Jest to jedna z kilku książek, których premiery miały miejsce w 2020, a ja nie zdążyłam już po nie sięgnąć, chociaż bardzo chciałam. Gdyby doba była dłuższa….
Działo się tu wiele, wiele złego… Dobro też gościło. Próbowało przebić się swym wątłym cieniem z zakamarków nicości. I nie, nie dopatrzycie się tu niczego więcej prócz lęku. Dobro tym razem wzięło sobie wolne co zaowocowało swoistym nokautem zła nad nim….
Robert jest taksówkarzem prowadzącym dość zwykłe i nudne życie u boku pięknej żony i dwóch córek, boryka się jednak z problemem atakujących go z wielkim natężeniem migren. Wszystko zacznie się komplikować i napawać bohatera panicznym strachem gdy ów dolegliwość się nasili, a On sam zacznie być atakowany dziwnymi wizjami ściśle związanymi z tytułową windą…
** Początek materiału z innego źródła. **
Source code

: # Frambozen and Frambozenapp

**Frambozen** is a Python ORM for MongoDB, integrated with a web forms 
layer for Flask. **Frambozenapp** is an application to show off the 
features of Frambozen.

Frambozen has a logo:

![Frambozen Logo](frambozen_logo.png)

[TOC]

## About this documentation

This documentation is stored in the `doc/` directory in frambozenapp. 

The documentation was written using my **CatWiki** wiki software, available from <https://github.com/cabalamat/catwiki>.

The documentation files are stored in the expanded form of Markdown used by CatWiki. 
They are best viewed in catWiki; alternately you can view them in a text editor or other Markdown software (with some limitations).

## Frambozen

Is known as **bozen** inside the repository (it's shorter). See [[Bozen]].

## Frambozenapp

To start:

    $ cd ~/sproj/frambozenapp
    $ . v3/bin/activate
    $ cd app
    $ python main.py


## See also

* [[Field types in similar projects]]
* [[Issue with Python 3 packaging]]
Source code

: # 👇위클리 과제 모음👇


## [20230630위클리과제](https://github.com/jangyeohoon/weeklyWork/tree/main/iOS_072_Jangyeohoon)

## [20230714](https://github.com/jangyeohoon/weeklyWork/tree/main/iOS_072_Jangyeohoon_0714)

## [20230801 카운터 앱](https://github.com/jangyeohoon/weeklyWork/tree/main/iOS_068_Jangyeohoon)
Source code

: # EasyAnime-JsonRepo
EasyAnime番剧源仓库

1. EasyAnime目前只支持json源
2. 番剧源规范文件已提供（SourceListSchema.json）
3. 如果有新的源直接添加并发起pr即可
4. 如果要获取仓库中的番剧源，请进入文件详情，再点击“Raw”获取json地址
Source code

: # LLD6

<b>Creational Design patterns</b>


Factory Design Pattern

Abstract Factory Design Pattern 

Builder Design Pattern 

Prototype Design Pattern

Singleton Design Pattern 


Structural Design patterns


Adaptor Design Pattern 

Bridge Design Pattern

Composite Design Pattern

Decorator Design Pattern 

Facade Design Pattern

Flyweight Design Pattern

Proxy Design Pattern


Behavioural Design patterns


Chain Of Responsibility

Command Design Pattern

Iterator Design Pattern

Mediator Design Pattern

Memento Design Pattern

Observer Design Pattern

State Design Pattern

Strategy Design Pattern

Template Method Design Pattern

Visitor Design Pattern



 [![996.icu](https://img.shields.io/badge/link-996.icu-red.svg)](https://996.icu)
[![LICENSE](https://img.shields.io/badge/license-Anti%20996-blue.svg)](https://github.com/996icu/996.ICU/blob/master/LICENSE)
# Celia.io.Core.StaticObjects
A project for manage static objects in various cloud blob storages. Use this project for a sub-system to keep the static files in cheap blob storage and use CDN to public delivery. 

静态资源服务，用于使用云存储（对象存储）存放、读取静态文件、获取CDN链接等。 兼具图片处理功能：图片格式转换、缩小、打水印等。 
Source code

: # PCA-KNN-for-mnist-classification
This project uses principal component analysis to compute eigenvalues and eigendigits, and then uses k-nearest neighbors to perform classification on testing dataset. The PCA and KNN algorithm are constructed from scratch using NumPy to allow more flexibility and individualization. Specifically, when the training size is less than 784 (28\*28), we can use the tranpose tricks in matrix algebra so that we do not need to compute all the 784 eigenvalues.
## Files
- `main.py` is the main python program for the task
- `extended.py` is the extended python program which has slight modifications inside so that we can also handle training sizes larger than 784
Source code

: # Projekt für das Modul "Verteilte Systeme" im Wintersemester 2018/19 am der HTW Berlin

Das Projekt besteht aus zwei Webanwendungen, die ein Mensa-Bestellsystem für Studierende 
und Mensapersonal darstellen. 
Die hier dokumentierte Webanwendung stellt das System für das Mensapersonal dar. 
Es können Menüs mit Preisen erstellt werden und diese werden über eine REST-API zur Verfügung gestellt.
Tomasz Sablik stworzył wciągającą i pozbawiającą tchu historię opartą o życie zwykłego człowieka z problemami. Trudno było się od niej oderwać. Przeczytana przeze mnie, w niespełna 48 godzin, powieść sprawi, że lęki Roberta staną się waszymi. Mroczny i brutalny horror pochłonie Was do reszty, aż sami nie zdołacie odróżnić fikcji od rzeczywistości. Będziecie trwać w całkowitym zawieszeniu między koszmarem, a jawą. I nic nie zdoła wyrwać Was z tego letargu. To jedna z tych książek, która spowoduje iż sami zastanowicie się nad swoimi niepokojami, ale możecie również nabawić się nowych. Ja w każdym razie zastanowię się dwa razy zanim znowu wsiądę do windy….
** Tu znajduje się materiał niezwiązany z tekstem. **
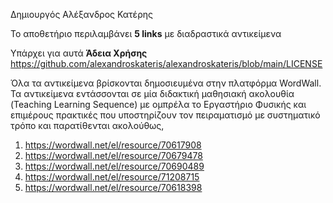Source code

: Δημιουργός Αλέξανδρος Κατέρης

Το αποθετήριο περιλαμβάνει **5 links** με διαδραστικά αντικείμενα



Υπάρχει για αυτά **Άδεια Χρήσης** https://github.com/alexandroskateris/alexandroskateris/blob/main/LICENSE

Όλα τα αντικείμενα βρίσκονται δημοσιευμένα στην πλατφόρμα WordWall. Τα αντικείμενα εντάσσονται σε μία διδακτική μαθησιακή ακολουθία (Teaching Learning Sequence) με ομπρέλα το Εργαστήριο Φυσικής και επιμέρους πρακτικές που υποστηρίζουν τον πειραματισμό με συστηματικό τρόπο και παρατίθενται ακολούθως,

1.	https://wordwall.net/el/resource/70617908
2.	https://wordwall.net/el/resource/70679478
3.	https://wordwall.net/el/resource/70690489
4.	https://wordwall.net/el/resource/71208715
5.	https://wordwall.net/el/resource/70618398 




<!---
alexandroskateris/alexandroskateris is a ✨ special ✨ repository because its `README.md` (this file) appears on your GitHub profile.
You can click the Preview link to take a look at your changes.
--->
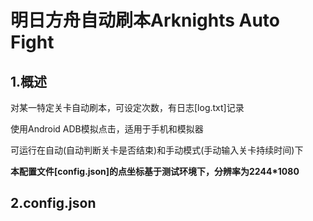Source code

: # 明日方舟自动刷本Arknights Auto Fight
## 1.概述
对某一特定关卡自动刷本，可设定次数，有日志[log.txt]记录

使用Android ADB模拟点击，适用于手机和模拟器

可运行在自动(自动判断关卡是否结束)和手动模式(手动输入关卡持续时间)下

__本配置文件[config.json]的点坐标基于测试环境下，分辨率为2244*1080__

## 2.config.json

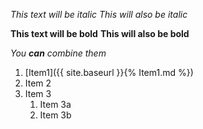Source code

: *This text will be italic*
_This will also be italic_

**This text will be bold**
__This will also be bold__

_You **can** combine them_

1. [Item1]({{ site.baseurl }}{% Item1.md %})
1. Item 2
1. Item 3
   1. Item 3a
   1. Item 3b
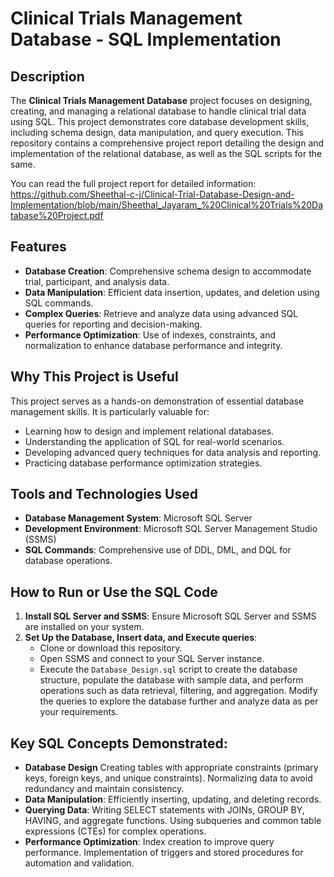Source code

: # Clinical Trials Management Database - SQL Implementation

## Description
The **Clinical Trials Management Database** project focuses on designing, creating, and managing a relational database to handle clinical trial data using SQL. This project demonstrates core database development skills, including schema design, data manipulation, and query execution. This repository contains a comprehensive project report detailing the design and implementation of the relational database, as well as the SQL scripts for the same.

You can read the full project report for detailed information:
https://github.com/Sheethal-c-j/Clinical-Trial-Database-Design-and-Implementation/blob/main/Sheethal_Jayaram_%20Clinical%20Trials%20Database%20Project.pdf

## Features
- **Database Creation**: Comprehensive schema design to accommodate trial, participant, and analysis data.
- **Data Manipulation**: Efficient data insertion, updates, and deletion using SQL commands.
- **Complex Queries**: Retrieve and analyze data using advanced SQL queries for reporting and decision-making.
- **Performance Optimization**: Use of indexes, constraints, and normalization to enhance database performance and integrity.

## Why This Project is Useful
This project serves as a hands-on demonstration of essential database management skills. It is particularly valuable for:
- Learning how to design and implement relational databases.
- Understanding the application of SQL for real-world scenarios.
- Developing advanced query techniques for data analysis and reporting.
- Practicing database performance optimization strategies.

## Tools and Technologies Used
- **Database Management System**: Microsoft SQL Server
- **Development Environment**: Microsoft SQL Server Management Studio (SSMS)
- **SQL Commands**: Comprehensive use of DDL, DML, and DQL for database operations.

## How to Run or Use the SQL Code
1. **Install SQL Server and SSMS**: Ensure Microsoft SQL Server and SSMS are installed on your system.
2. **Set Up the Database, Insert data, and Execute queries**:
   - Clone or download this repository.
   - Open SSMS and connect to your SQL Server instance.
   - Execute the `Database_Design.sql` script to create the database structure, populate the database with sample data, and perform operations such as data retrieval, filtering, and aggregation. Modify the queries to explore the database further and analyze data as per your requirements.


## Key SQL Concepts Demonstrated:
- **Database Design**
  Creating tables with appropriate constraints (primary keys, foreign keys, and unique constraints).
  Normalizing data to avoid redundancy and maintain consistency.
- **Data Manipulation**:
  Efficiently inserting, updating, and deleting records.
- **Querying Data**:
  Writing SELECT statements with JOINs, GROUP BY, HAVING, and aggregate functions.
  Using subqueries and common table expressions (CTEs) for complex operations.
- **Performance Optimization**:
  Index creation to improve query performance.
  Implementation of triggers and stored procedures for automation and validation.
Nie pozostaje mi nic innego jak gorąco polecić ten mistrzowski tytuł, nie tylko fanom grozy, ale i każdemu kto chciałby zacząć przygodę z tym gatunkiem! Wielkie uznanie należy się także Wydawnictwu Vesper za kolejne fantastyczne wydanie książki, koniecznie musicie zobaczyć ilustracje, które rewelacyjnie uzupełniają fabułę!